Um desdobramento desse trabalho foi a oficina para a construção do Protocolo de Consulta e Consentimento dos Povos Jaminawa e Manchineri da Terra Indígena Mamoadate, ocorrida em dezembro de 2017. A TI Mamoadate foi a primeira terra indígena no Acre a elaborar o protocolo, e sua prioridade se deu por estar em uma região de tríplice fronteira (Brasil, Peru e Bolívia), onde estão previstos projetos de construção de estradas e outras iniciativas de desenvolvimento regional e integração entre esses países. Essas investidas estabelecem também um cenário de ameaças aos direitos territoriais dos povos indígenas da região, inclusive os indígenas em isolamento voluntário que habitam esse território.

Na TI Campinas Katukina, um dos pontos fortes da oficina foi discutir a governança do povo com base na escuta. (foto: Vera Olinda)

Entre julho e dezembro de 2019, foram realizadas as Oficinas de Elaboração do Protocolo de Consulta da Terra Indígena Campinas Katukina, povo Noke Ko’í ( Katukina), ministradas pela CPI-Acre, AMAAIAC e  Associação Katukina do Campinas (AKAC), como parte das atividades do Projeto Corredor Socioambiental Alto Juruá-Purus, que tem apoio da Rainforest Foundation Norway (RFN).

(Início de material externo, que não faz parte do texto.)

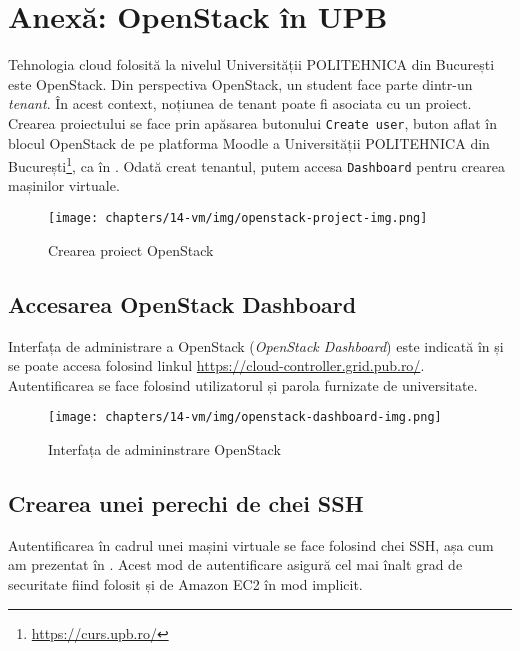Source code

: \section{Anexă: OpenStack în UPB}
\label{sec:vm:upb-openstack}

Tehnologia cloud folosită la nivelul Universității POLITEHNICA din București este OpenStack.
Din perspectiva OpenStack, un student face parte dintr-un \textit{tenant}.
În acest context, noțiunea de tenant poate fi asociata cu un
proiect. Crearea proiectului se face prin apăsarea butonului \texttt{Create user}, buton
aflat în blocul OpenStack de pe platforma Moodle a Universității POLITEHNICA din București\footnote{\url{https://curs.upb.ro/}}, ca în . Odată
creat tenantul, putem accesa \texttt{Dashboard} pentru crearea mașinilor virtuale.

\begin{figure}[!htbp]
  \centering
  \texttt{[image: chapters/14-vm/img/openstack-project-img.png]}
  \caption{Crearea proiect OpenStack}
  \label{fig:vm:openstack-project}
\end{figure}

\subsection{Accesarea OpenStack Dashboard}
\label{sec:vm:upb-openstack:dashboard}

Interfața de administrare a OpenStack (\textit{OpenStack Dashboard}) este indicată în  și se poate accesa
folosind linkul \url{https://cloud-controller.grid.pub.ro/}. Autentificarea se face
folosind utilizatorul și parola furnizate de universitate.

\begin{figure}[!htbp]
  \centering
  \texttt{[image: chapters/14-vm/img/openstack-dashboard-img.png]}
  \caption{Interfața de admininstrare OpenStack}
  \label{fig:vm:openstack-dashboard}
\end{figure}

\subsection{Crearea unei perechi de chei SSH}
\label{sec:vm:upb-openstack:keys}

Autentificarea în cadrul unei mașini virtuale se face folosind chei SSH, așa cum am prezentat în . Acest mod de autentificare asigură cel mai înalt grad de securitate fiind folosit și de Amazon EC2 în mod implicit.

As oficinas ocorreram em parceria com a RCA, a Fundação Nacional do Índio (Funai) e a Defensoria Pública do Estado do Acre.  A TI Campinas Katukina fica às margens da BR 364, no sentido Rio Branco – Cruzeiro do Sul, sendo que o trecho Rodrigues Alves-Tarauacá passa dentro da terra indígena e o processo de pavimentação ocorreu com ausência ou inadequação de consulta livre, prévia e informada.

Nesta semana, a coluna Papo de Índio publica o Protocolo de Consulta da Terra Indígena Campinas Katukina, povo Noke Ko’í ( Katukina), que está disponível na íntegra aqui.

 

Edilson Poá (foto: Leilane Marinho)

Apresentação do Protocolo Katukina por Edilson Poá

Nosso Protocolo de Consulta foi feito pelas comunidades da Terra Indígena Campinas Katukina. Esse documento representa que estamos nos organizando para a consulta livre, prévia e informada. Nenhum projeto pode chegar na Terra Indígena sem consultar a comunidade.

A consulta não é apenas uma conversa. A consulta é para que a comunidade entenda o que está sendo consultado e participe das discussões, para tomar a decisão melhor para o povo Noke Ko’í. Como nossa Terra Indígena é próxima da cidade, é uma terra cortada pela BR 364, temos enfrentado muitos problemas. Mas estamos com disposição para resolver os problemas internos, ou externos.

Nosso Protocolo foi construído em duas oficinas, que foram realizadas em agosto e dezembro de 2019. Entre as oficinas aconteceram as reuniões comunitárias, para discutir um pouco mais sobre como o povo Noke Ko’í quer ser consultado. As oficinas foram coordenadas pela Comissão Indígena de Elaboração do Protocolo de Consulta. Foi muito bom esse momento de construção. Participaram das oficinas representantes das sete aldeias.

Por acreditar que a consulta vai ajudar meu povo, eu conversei com a CPI-Acre e com a RCA para que apoiassem essas oficinas. A professora da CPI-Acre veio fazer as oficinas na nossa Terra Indígena. Em Cruzeiro do Sul convidamos a Funai e a Defensoria Pública Estadual – Núcleo de Cruzeiro do Sul, que também participaram.

Tivemos que paralisar por causa da minha saúde e da pandemia do Coronavírus. Mas agora recuperei minha saúde e posso acompanhar todos os passos, até ter o Protocolo da Terra Indígena Campinas Katukina, povo Noke Ko’í, finalizado e imprenso.